Top of Extracted information

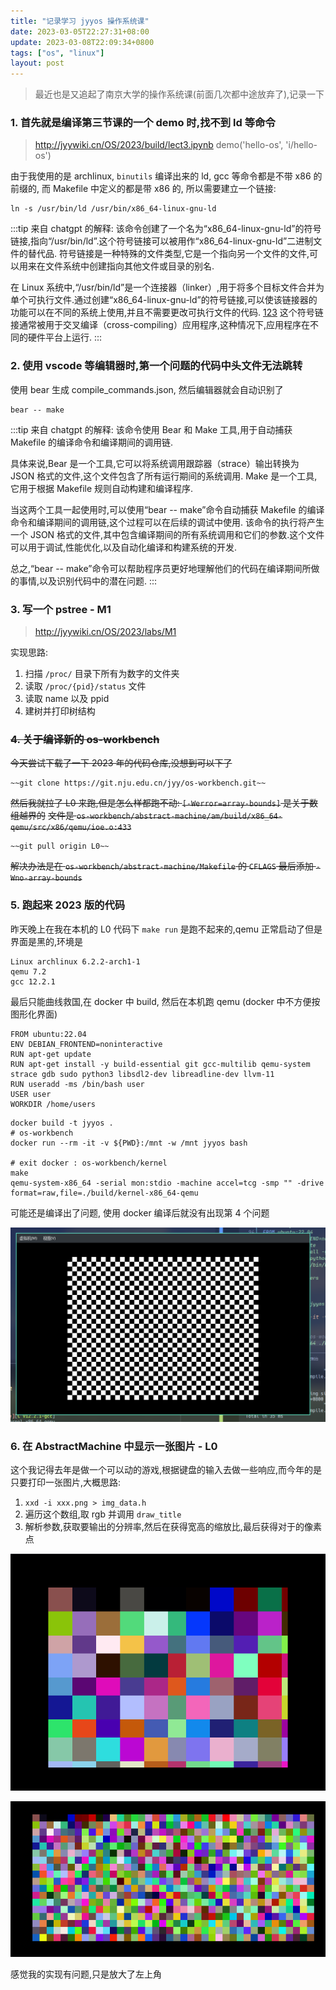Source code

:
 ```yaml
---
title: "记录学习 jyyos 操作系统课"
date: 2023-03-05T22:27:31+08:00
update: 2023-03-08T22:09:34+0800
tags: ["os", "linux"]
layout: post
---
```


> 最近也是又追起了南京大学的操作系统课(前面几次都中途放弃了),记录一下

### 1. 首先就是编译第三节课的一个 demo 时,找不到 ld 等命令

> <http://jyywiki.cn/OS/2023/build/lect3.ipynb> demo('hello-os', 'i/hello-os')

由于我使用的是 archlinux, `binutils` 编译出来的 ld, gcc 等命令都是不带 x86 的前缀的,
而 Makefile 中定义的都是带 x86 的, 所以需要建立一个链接:

```shell
ln -s /usr/bin/ld /usr/bin/x86_64-linux-gnu-ld
```

:::tip 来自 chatgpt 的解释:
该命令创建了一个名为“x86_64-linux-gnu-ld”的符号链接,指向“/usr/bin/ld”.这个符号链接可以被用作“x86_64-linux-gnu-ld”二进制文件的替代品.
符号链接是一种特殊的文件类型,它是一个指向另一个文件的文件,可以用来在文件系统中创建指向其他文件或目录的别名.

在 Linux 系统中,“/usr/bin/ld”是一个连接器（linker）,用于将多个目标文件合并为单个可执行文件.通过创建“x86_64-linux-gnu-ld”的符号链接,可以使该链接器的功能可以在不同的系统上使用,并且不需要更改可执行文件的代码. [123](http://jyywiki.cn/OS/2023/build/lect3.ipynb)
这个符号链接通常被用于交叉编译（cross-compiling）应用程序,这种情况下,应用程序在不同的硬件平台上运行.
:::

### 2. 使用 vscode 等编辑器时,第一个问题的代码中头文件无法跳转

使用 bear 生成 compile_commands.json, 然后编辑器就会自动识别了

```shell
bear -- make
```

:::tip 来自 chatgpt 的解释:
该命令使用 Bear 和 Make 工具,用于自动捕获 Makefile 的编译命令和编译期间的调用链.

具体来说,Bear 是一个工具,它可以将系统调用跟踪器（strace）输出转换为 JSON 格式的文件,这个文件包含了所有运行期间的系统调用.
Make 是一个工具,它用于根据 Makefile 规则自动构建和编译程序.

当这两个工具一起使用时,可以使用“bear -- make”命令自动捕获 Makefile 的编译命令和编译期间的调用链,这个过程可以在后续的调试中使用.
该命令的执行将产生一个 JSON 格式的文件,其中包含编译期间的所有系统调用和它们的参数.这个文件可以用于调试,性能优化,以及自动化编译和构建系统的开发.

总之,“bear -- make”命令可以帮助程序员更好地理解他们的代码在编译期间所做的事情,以及识别代码中的潜在问题.
:::

### 3. 写一个 pstree - M1

> <http://jyywiki.cn/OS/2023/labs/M1>

实现思路:

1. 扫描 `/proc/` 目录下所有为数字的文件夹
2. 读取 `/proc/{pid}/status` 文件
3. 读取 name 以及 ppid
4. 建树并打印树结构

### ~~4. 关于编译新的 os-workbench~~

~~今天尝试下载了一下 2023 年的代码仓库,没想到可以下了~~

```shell
~~git clone https://git.nju.edu.cn/jyy/os-workbench.git~~
```

~~然后我就拉了 L0 来跑,但是怎么样都跑不动: `[-Werror=array-bounds]` 是关于数组越界的~~
~~文件是 `os-workbench/abstract-machine/am/build/x86_64-qemu/src/x86/qemu/ioe.o:433`~~

```shell
~~git pull origin L0~~
```

~~解决办法是在 `os-workbench/abstract-machine/Makefile` 的 `CFLAGS` 最后添加 `-Wno-array-bounds`~~

### 5. 跑起来 2023 版的代码

昨天晚上在我在本机的 L0 代码下 `make run` 是跑不起来的,qemu 正常启动了但是界面是黑的,环境是

```shell
Linux archlinux 6.2.2-arch1-1
qemu 7.2
gcc 12.2.1
```

最后只能曲线救国,在 docker 中 build, 然后在本机跑 qemu (docker 中不方便按图形化界面)

```shell
FROM ubuntu:22.04
ENV DEBIAN_FRONTEND=noninteractive
RUN apt-get update
RUN apt-get install -y build-essential git gcc-multilib qemu-system strace gdb sudo python3 libsdl2-dev libreadline-dev llvm-11
RUN useradd -ms /bin/bash user
USER user
WORKDIR /home/users
```

```shell
docker build -t jyyos .
# os-workbench
docker run --rm -it -v ${PWD}:/mnt -w /mnt jyyos bash

# exit docker : os-workbench/kernel
make
qemu-system-x86_64 -serial mon:stdio -machine accel=tcg -smp "" -drive format=raw,file=./build/kernel-x86_64-qemu
```

可能还是编译出了问题, 使用 docker 编译后就没有出现第 4 个问题

![run kernel](/images/12333.png)

### 6. 在 AbstractMachine 中显示一张图片 - L0

这个我记得去年是做一个可以动的游戏,根据键盘的输入去做一些响应,而今年的是只要打印一张图片,大概思路:

1. `xxd -i xxx.png > img_data.h`
2. 遍历这个数组,取 rgb 并调用 `draw_title`
3. 解析参数,获取要输出的分辨率,然后在获得宽高的缩放比,最后获得对于的像素点

![1800x1200](/images/1001.png)

![320x240](/images/2023-03-16-21-45-20.png)

感觉我的实现有问题,只是放大了左上角
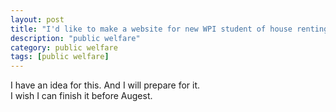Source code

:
 ```yaml
---
layout: post
title: "I'd like to make a website for new WPI student of house renting"
description: "public welfare"
category: public welfare
tags: [public welfare]
---
```


I have an idea for this. And I will prepare for it.    
I wish I can finish it before Augest.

Bottom of Extracted information

- _Description of the task_: Gather, from the listing above, every line carrying the word "proc".

- _Answer for this exercise_:
1. 扫描 `/proc/` 目录下所有为数字的文件夹
2. 读取 `/proc/{pid}/status` 文件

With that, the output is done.